Problem requirements:
Once the line containing "### 2. Partner Integration System" is found in the entries below, restate it and each following line word for word, stopping after the line containing "1. Generate a".

Dataset entries
##############################
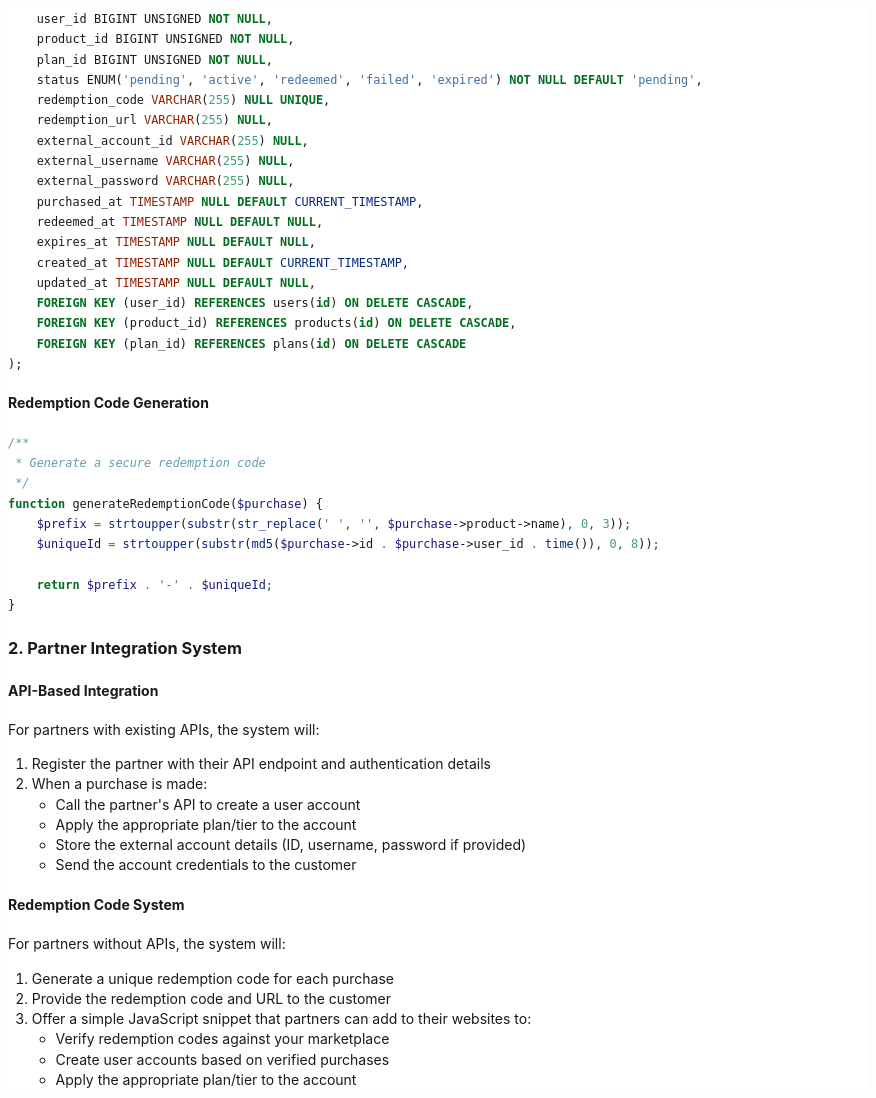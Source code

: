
 ```sql
    user_id BIGINT UNSIGNED NOT NULL,
    product_id BIGINT UNSIGNED NOT NULL,
    plan_id BIGINT UNSIGNED NOT NULL,
    status ENUM('pending', 'active', 'redeemed', 'failed', 'expired') NOT NULL DEFAULT 'pending',
    redemption_code VARCHAR(255) NULL UNIQUE,
    redemption_url VARCHAR(255) NULL,
    external_account_id VARCHAR(255) NULL,
    external_username VARCHAR(255) NULL,
    external_password VARCHAR(255) NULL,
    purchased_at TIMESTAMP NULL DEFAULT CURRENT_TIMESTAMP,
    redeemed_at TIMESTAMP NULL DEFAULT NULL,
    expires_at TIMESTAMP NULL DEFAULT NULL,
    created_at TIMESTAMP NULL DEFAULT CURRENT_TIMESTAMP,
    updated_at TIMESTAMP NULL DEFAULT NULL,
    FOREIGN KEY (user_id) REFERENCES users(id) ON DELETE CASCADE,
    FOREIGN KEY (product_id) REFERENCES products(id) ON DELETE CASCADE,
    FOREIGN KEY (plan_id) REFERENCES plans(id) ON DELETE CASCADE
);
```

#### Redemption Code Generation
```php
/**
 * Generate a secure redemption code
 */
function generateRedemptionCode($purchase) {
    $prefix = strtoupper(substr(str_replace(' ', '', $purchase->product->name), 0, 3));
    $uniqueId = strtoupper(substr(md5($purchase->id . $purchase->user_id . time()), 0, 8));
    
    return $prefix . '-' . $uniqueId;
}
```

### 2. Partner Integration System

#### API-Based Integration
For partners with existing APIs, the system will:
1. Register the partner with their API endpoint and authentication details
2. When a purchase is made:
   - Call the partner's API to create a user account
   - Apply the appropriate plan/tier to the account
   - Store the external account details (ID, username, password if provided)
   - Send the account credentials to the customer

#### Redemption Code System
For partners without APIs, the system will:
1. Generate a unique redemption code for each purchase
2. Provide the redemption code and URL to the customer
3. Offer a simple JavaScript snippet that partners can add to their websites to:
   - Verify redemption codes against your marketplace
   - Create user accounts based on verified purchases
   - Apply the appropriate plan/tier to the account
##############################
Expected answer:
### 2. Partner Integration System

#### API-Based Integration
For partners with existing APIs, the system will:
1. Register the partner with their API endpoint and authentication details
2. When a purchase is made:
   - Call the partner's API to create a user account
   - Apply the appropriate plan/tier to the account
   - Store the external account details (ID, username, password if provided)
   - Send the account credentials to the customer

#### Redemption Code System
For partners without APIs, the system will:
1. Generate a unique redemption code for each purchase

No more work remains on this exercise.